Na escola, Seymour Levov, filho de um judeu luveiro tradicionalista, é um jovem alto, louro e um herói do desporto escolar, é um exemplo de sucesso e conhecido por "o sueco". Zuckerman era então um aluno com menos idade, amigo do irmão mais novo dele e um fã, ao crescer  torna-se num escritor famoso (alter ego?) e perto dos seus 60 anos encontra casualmente o sueco e este depois agenda um jantar para falar da importância e força do pai, só que foi um fiasco, só fala do orgulho que tem nos filhos do segundo casamento.
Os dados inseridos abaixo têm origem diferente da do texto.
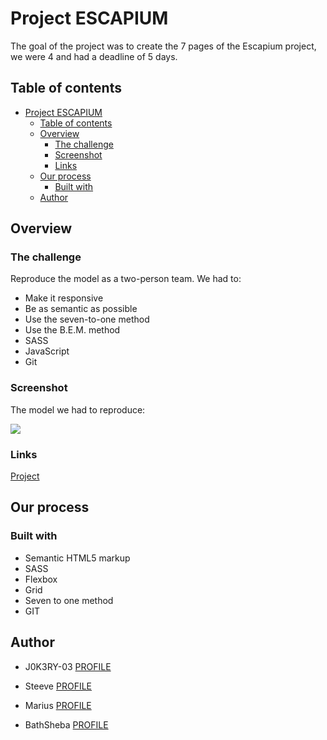 # Project ESCAPIUM

The goal of the project was to create the 7 pages of the Escapium project, we were 4 and had a deadline of 5 days.

## Table of contents

- [Project ESCAPIUM](#project-escapium)
  - [Table of contents](#table-of-contents)
  - [Overview](#overview)
    - [The challenge](#the-challenge)
    - [Screenshot](#screenshot)
    - [Links](#links)
  - [Our process](#our-process)
    - [Built with](#built-with)
  - [Author](#author)

## Overview

### The challenge

Reproduce the model as a two-person team.
We had to:

- Make it responsive
- Be as semantic as possible
- Use the seven-to-one method
- Use the B.E.M. method
- SASS
- JavaScript
- Git

### Screenshot

The model we had to reproduce:

![](./design/escapium-about-1920.jpeg)

### Links

[Project](https://becodeorg.github.io/hamilton-8-escapium-jason-bathsheba-marius-steeve/)

## Our process

### Built with

- Semantic HTML5 markup
- SASS
- Flexbox
- Grid
- Seven to one method
- GIT

## Author

- J0K3RY-03 [PROFILE](https://github.com/J0K3RY-03)

- Steeve [PROFILE](https://github.com/steeve0403)

- Marius [PROFILE](https://github.com/Flabidouf)

- BathSheba [PROFILE](https://github.com/BathshebaDeepijan)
Mais tarde, num jantar de antigos-alunos, quase todos com achaques e a lembrar os seus males e desilusões (muita da dificuldade de leitura ronda este evento), o narrador reencontra o irmão do sueco, veio ao funeral deste e descobre quanto foi frágil e infeliz foi a vida de Seymour que se sujeitara a agradar ao pai e ao mundo à sua volta, querendo ser um exemplo do sonho americano e enquanto o mundo se revoltava com a guerra do Vietname e mudava, ele amarrava-se a ideias ultrapassadas sem quebrar as barreiras que os preconceitos sociais lhe impunha, até ao choque que a sua filha lhe deu com o seu temperamento de adolescente rebelde e quando descobre quão falsa era a sociedade americana  que o cercava, desilusão que é um apelo à superação que o narrador transforma em livro das desventuras do seu ex-herói destroçado por aquela América cheia de vícios, contradições e preconceitos e assim monta esta pastoral americana que mais não é que um retrato duro da história deste país em mais de meio século XX.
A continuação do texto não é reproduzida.